[Records excerpted from a collection]
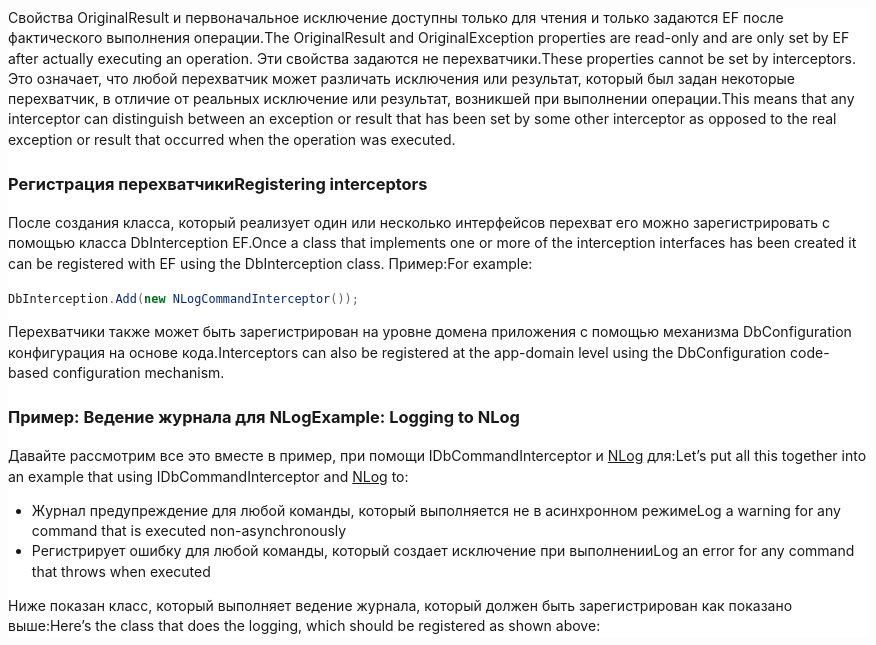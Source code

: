 <span data-ttu-id="3c6aa-238">Свойства OriginalResult и первоначальное исключение доступны только для чтения и только задаются EF после фактического выполнения операции.</span><span class="sxs-lookup"><span data-stu-id="3c6aa-238">The OriginalResult and OriginalException properties are read-only and are only set by EF after actually executing an operation.</span></span> <span data-ttu-id="3c6aa-239">Эти свойства задаются не перехватчики.</span><span class="sxs-lookup"><span data-stu-id="3c6aa-239">These properties cannot be set by interceptors.</span></span> <span data-ttu-id="3c6aa-240">Это означает, что любой перехватчик может различать исключения или результат, который был задан некоторые перехватчик, в отличие от реальных исключение или результат, возникшей при выполнении операции.</span><span class="sxs-lookup"><span data-stu-id="3c6aa-240">This means that any interceptor can distinguish between an exception or result that has been set by some other interceptor as opposed to the real exception or result that occurred when the operation was executed.</span></span>  

### <a name="registering-interceptors"></a><span data-ttu-id="3c6aa-241">Регистрация перехватчики</span><span class="sxs-lookup"><span data-stu-id="3c6aa-241">Registering interceptors</span></span>  

<span data-ttu-id="3c6aa-242">После создания класса, который реализует один или несколько интерфейсов перехват его можно зарегистрировать с помощью класса DbInterception EF.</span><span class="sxs-lookup"><span data-stu-id="3c6aa-242">Once a class that implements one or more of the interception interfaces has been created it can be registered with EF using the DbInterception class.</span></span> <span data-ttu-id="3c6aa-243">Пример:</span><span class="sxs-lookup"><span data-stu-id="3c6aa-243">For example:</span></span>  

``` csharp
DbInterception.Add(new NLogCommandInterceptor());
```  

<span data-ttu-id="3c6aa-244">Перехватчики также может быть зарегистрирован на уровне домена приложения с помощью механизма DbConfiguration конфигурация на основе кода.</span><span class="sxs-lookup"><span data-stu-id="3c6aa-244">Interceptors can also be registered at the app-domain level using the DbConfiguration code-based configuration mechanism.</span></span>  

### <a name="example-logging-to-nlog"></a><span data-ttu-id="3c6aa-245">Пример: Ведение журнала для NLog</span><span class="sxs-lookup"><span data-stu-id="3c6aa-245">Example: Logging to NLog</span></span>  

<span data-ttu-id="3c6aa-246">Давайте рассмотрим все это вместе в пример, при помощи IDbCommandInterceptor и [NLog](http://nlog-project.org/) для:</span><span class="sxs-lookup"><span data-stu-id="3c6aa-246">Let’s put all this together into an example that using IDbCommandInterceptor and [NLog](http://nlog-project.org/) to:</span></span>  

- <span data-ttu-id="3c6aa-247">Журнал предупреждение для любой команды, который выполняется не в асинхронном режиме</span><span class="sxs-lookup"><span data-stu-id="3c6aa-247">Log a warning for any command that is executed non-asynchronously</span></span>  
- <span data-ttu-id="3c6aa-248">Регистрирует ошибку для любой команды, который создает исключение при выполнении</span><span class="sxs-lookup"><span data-stu-id="3c6aa-248">Log an error for any command that throws when executed</span></span>  

<span data-ttu-id="3c6aa-249">Ниже показан класс, который выполняет ведение журнала, который должен быть зарегистрирован как показано выше:</span><span class="sxs-lookup"><span data-stu-id="3c6aa-249">Here’s the class that does the logging, which should be registered as shown above:</span></span>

* Directions
List the lines of the records where "команды" occurs.

* Written answer
- <span data-ttu-id="3c6aa-247">Журнал предупреждение для любой команды, который выполняется не в асинхронном режиме</span><span class="sxs-lookup"><span data-stu-id="3c6aa-247">Log a warning for any command that is executed non-asynchronously</span></span>  
- <span data-ttu-id="3c6aa-248">Регистрирует ошибку для любой команды, который создает исключение при выполнении</span><span class="sxs-lookup"><span data-stu-id="3c6aa-248">Log an error for any command that throws when executed</span></span>  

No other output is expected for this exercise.